Good Entry’s main mission is to create innovative products that protect users while they are trading or yield generating. This guide is all you need to fully understand how Good Entry’s products work. This guide is divided into different levels of concepts and quests to help you have fun while understanding Good Entry’s products. The more concepts you master, the more good entries you will make.
When you open a position on protected perps, you are borrowing the tokenized Uniswap v3 position. Therefore, you can only be liquidated based on the borrow fees to maintain your position instead of being liquidated by price movements of the underlying asset. This also caps your max loss to the activation price that you have selected regardless if you long or short the asset. Your max gains are not capped and can go to the moon 🙊
Isolated markets
Each tradeable asset on Good Entry is its own isolated market. For example, the ETH/USDC market is isolated from the GMX/USDC market. This is because each asset’s liquidity is tied to its own pool on Uniswap v3. Therefore, there is no cross margin between markets. This also means that if your ETH/USDC market is at risk of being rebalanced due to margin usage, your GMX/USDC market is completely unaffected.
Available Margin
When you deposit collateral into a market, the available margin you have to trade with is already leveraged up to 10x depending on the asset traded.
Margin Usage
Margin usage is the measure of assets borrowed from the Good Entry lending market each time you open a position. When your margin usage goes beyond 99%, your positions would be reduced while maintaining your leveraged position.
Max borrowable
Refers to the max borrowable amount that you can use to open a long/short position. This liquidity is based on the users supplying their assets into the different geVaults available.
Activation price
If the market price goes above/below whether you long/short, your max loss is always capped at the activation price chosen.
The core principle where protection is derived is the asset denomination when the market price is above or below the activation price. Regardless if you long or short the asset, the max loss is always the activation price selected while the max gains are uncapped. The main risk is paying the hourly funding rate to maintain your position.

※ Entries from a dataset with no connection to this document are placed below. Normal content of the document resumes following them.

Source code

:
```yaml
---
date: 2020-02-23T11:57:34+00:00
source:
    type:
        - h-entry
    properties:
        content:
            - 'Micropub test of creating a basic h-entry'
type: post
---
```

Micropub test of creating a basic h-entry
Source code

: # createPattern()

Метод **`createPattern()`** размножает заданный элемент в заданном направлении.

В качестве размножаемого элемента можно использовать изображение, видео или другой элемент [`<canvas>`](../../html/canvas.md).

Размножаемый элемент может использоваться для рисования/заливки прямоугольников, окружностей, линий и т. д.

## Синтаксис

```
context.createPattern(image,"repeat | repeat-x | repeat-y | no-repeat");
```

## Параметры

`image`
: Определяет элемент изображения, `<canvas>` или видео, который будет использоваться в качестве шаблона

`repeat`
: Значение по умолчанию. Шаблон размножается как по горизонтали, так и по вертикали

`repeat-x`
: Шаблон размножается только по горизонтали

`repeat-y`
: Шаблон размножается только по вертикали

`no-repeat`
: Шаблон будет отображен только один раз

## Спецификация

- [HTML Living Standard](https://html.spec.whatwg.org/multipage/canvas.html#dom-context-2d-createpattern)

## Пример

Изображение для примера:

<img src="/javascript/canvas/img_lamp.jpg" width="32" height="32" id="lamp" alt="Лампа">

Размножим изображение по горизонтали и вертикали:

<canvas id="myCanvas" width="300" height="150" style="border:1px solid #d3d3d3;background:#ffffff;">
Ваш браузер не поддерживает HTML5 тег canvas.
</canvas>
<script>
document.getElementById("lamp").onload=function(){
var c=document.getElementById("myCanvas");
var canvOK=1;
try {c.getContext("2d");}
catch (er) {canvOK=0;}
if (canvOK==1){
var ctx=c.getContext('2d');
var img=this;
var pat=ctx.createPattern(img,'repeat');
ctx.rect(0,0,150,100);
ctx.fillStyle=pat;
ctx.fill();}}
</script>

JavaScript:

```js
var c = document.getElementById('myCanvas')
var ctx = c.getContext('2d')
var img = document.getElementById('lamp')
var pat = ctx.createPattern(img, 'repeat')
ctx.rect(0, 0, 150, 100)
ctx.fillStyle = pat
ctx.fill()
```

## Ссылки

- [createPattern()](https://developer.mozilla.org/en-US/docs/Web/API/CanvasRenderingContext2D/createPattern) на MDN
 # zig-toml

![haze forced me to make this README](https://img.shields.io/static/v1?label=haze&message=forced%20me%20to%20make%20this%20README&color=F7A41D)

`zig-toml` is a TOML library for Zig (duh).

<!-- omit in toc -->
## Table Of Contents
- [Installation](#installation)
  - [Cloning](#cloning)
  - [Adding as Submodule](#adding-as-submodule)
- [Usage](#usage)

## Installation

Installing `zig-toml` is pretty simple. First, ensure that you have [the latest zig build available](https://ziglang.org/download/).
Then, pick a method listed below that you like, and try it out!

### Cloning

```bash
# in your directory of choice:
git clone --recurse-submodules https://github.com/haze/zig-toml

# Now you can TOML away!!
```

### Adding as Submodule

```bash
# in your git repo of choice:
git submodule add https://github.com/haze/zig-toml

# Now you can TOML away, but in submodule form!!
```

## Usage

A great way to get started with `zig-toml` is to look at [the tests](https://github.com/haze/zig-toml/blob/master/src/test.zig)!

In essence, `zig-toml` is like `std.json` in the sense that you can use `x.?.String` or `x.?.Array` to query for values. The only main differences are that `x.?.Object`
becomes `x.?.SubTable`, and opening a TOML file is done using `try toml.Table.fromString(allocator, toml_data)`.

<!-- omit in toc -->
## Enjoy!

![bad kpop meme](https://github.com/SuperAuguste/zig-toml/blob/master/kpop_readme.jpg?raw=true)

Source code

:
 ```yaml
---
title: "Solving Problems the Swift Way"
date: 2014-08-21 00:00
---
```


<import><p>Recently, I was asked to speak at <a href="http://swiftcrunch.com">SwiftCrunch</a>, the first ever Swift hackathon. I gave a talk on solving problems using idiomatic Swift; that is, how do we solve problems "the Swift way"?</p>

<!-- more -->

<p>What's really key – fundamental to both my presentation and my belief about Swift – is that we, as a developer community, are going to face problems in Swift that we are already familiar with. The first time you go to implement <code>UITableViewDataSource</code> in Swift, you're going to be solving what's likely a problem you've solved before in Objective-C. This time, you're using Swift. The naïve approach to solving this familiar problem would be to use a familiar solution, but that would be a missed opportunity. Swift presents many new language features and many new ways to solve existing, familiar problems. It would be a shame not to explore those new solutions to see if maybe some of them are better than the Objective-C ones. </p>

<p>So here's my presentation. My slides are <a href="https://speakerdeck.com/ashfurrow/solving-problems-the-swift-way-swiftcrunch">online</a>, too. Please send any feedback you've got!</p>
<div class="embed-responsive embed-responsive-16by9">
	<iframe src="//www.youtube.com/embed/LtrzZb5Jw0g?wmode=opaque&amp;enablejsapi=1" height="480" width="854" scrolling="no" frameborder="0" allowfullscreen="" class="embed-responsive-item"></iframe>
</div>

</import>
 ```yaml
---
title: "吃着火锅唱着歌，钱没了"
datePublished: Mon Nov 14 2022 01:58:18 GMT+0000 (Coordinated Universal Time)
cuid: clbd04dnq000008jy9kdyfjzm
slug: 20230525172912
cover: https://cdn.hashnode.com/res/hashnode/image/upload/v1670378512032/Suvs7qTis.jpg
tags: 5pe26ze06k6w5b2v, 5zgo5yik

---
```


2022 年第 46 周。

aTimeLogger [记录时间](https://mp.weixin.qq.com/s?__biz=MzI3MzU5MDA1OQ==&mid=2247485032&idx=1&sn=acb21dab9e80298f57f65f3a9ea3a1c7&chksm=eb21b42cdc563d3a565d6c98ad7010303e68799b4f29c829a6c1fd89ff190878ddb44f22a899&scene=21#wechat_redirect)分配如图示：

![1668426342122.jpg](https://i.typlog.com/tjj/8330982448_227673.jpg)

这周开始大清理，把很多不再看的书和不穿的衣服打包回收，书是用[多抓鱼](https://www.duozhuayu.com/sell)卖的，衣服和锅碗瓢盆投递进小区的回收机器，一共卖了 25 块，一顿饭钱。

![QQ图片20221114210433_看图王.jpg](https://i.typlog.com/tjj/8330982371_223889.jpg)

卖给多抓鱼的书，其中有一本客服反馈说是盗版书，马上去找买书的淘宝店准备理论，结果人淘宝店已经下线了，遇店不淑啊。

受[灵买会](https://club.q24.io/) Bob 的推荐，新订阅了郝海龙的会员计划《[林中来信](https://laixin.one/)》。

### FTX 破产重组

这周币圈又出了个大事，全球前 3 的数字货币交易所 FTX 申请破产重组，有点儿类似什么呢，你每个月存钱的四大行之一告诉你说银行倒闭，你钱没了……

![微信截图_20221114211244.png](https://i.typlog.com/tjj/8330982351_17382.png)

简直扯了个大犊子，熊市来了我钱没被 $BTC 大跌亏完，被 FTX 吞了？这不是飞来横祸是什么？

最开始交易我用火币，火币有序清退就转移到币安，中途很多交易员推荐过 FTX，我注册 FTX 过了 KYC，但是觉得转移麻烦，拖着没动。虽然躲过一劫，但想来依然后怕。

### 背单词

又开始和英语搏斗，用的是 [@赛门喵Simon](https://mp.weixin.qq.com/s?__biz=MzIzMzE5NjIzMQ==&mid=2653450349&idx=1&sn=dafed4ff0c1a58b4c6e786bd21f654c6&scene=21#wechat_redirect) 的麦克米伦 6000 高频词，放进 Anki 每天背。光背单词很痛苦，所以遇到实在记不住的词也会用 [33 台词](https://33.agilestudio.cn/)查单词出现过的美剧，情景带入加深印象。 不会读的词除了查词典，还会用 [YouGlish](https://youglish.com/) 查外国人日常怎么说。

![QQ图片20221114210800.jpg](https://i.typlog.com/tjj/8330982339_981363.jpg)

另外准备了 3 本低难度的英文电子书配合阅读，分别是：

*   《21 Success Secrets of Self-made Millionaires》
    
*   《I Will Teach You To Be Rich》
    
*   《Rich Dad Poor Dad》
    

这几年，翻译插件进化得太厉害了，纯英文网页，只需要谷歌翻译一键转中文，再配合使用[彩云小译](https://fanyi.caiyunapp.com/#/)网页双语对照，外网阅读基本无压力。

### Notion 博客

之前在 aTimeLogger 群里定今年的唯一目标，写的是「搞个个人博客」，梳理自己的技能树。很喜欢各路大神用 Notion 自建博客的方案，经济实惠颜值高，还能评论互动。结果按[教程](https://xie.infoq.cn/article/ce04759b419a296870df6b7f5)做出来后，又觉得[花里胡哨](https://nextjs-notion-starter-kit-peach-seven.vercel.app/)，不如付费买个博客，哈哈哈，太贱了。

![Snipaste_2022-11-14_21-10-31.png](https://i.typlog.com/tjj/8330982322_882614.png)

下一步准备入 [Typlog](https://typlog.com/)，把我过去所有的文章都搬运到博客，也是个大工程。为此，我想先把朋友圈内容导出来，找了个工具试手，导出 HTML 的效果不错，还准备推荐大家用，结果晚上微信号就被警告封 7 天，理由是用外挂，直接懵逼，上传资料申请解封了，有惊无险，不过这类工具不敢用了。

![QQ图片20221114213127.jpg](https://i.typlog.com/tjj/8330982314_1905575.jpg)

Below is the payoff profile if you would to long or short through protected perps
The UI would show the closest 2 activation prices based on the current market price. It is advised to look at the available liquidity, funding rate, and payoff graph before choosing the activation price that fits your needs.
There are only 5 easy steps to start trading!
1. Choose which market you want to trade ETH/USDC or GMX/USDC
2. Deposit collateral based on the market you have chosen
3. Choose if you want to long or short the asset
4. Choose the activation price and position size
5. Open Trade to start profiting while receiving protection
Uniswap v3 introduced concentrated liquidity which allows individual LPs to allocate their capital with granular control over the precise price ranges and fee tiers. These positions are represented by non-fungible tokens (NFTs).
Good Entry has taken this v3 technology further by concentrating liquidity into a single market price and decomposing the NFT into an ERC20 token. This ERC20 token retains the benefits and characteristics of the v3 NFT while creating a lending market. From a high-level overview, geVaults is the supply side while Protected Perps is the borrow side.
When you supply your assets into a geVault, you are taking on a market limit order position while earning swap fees.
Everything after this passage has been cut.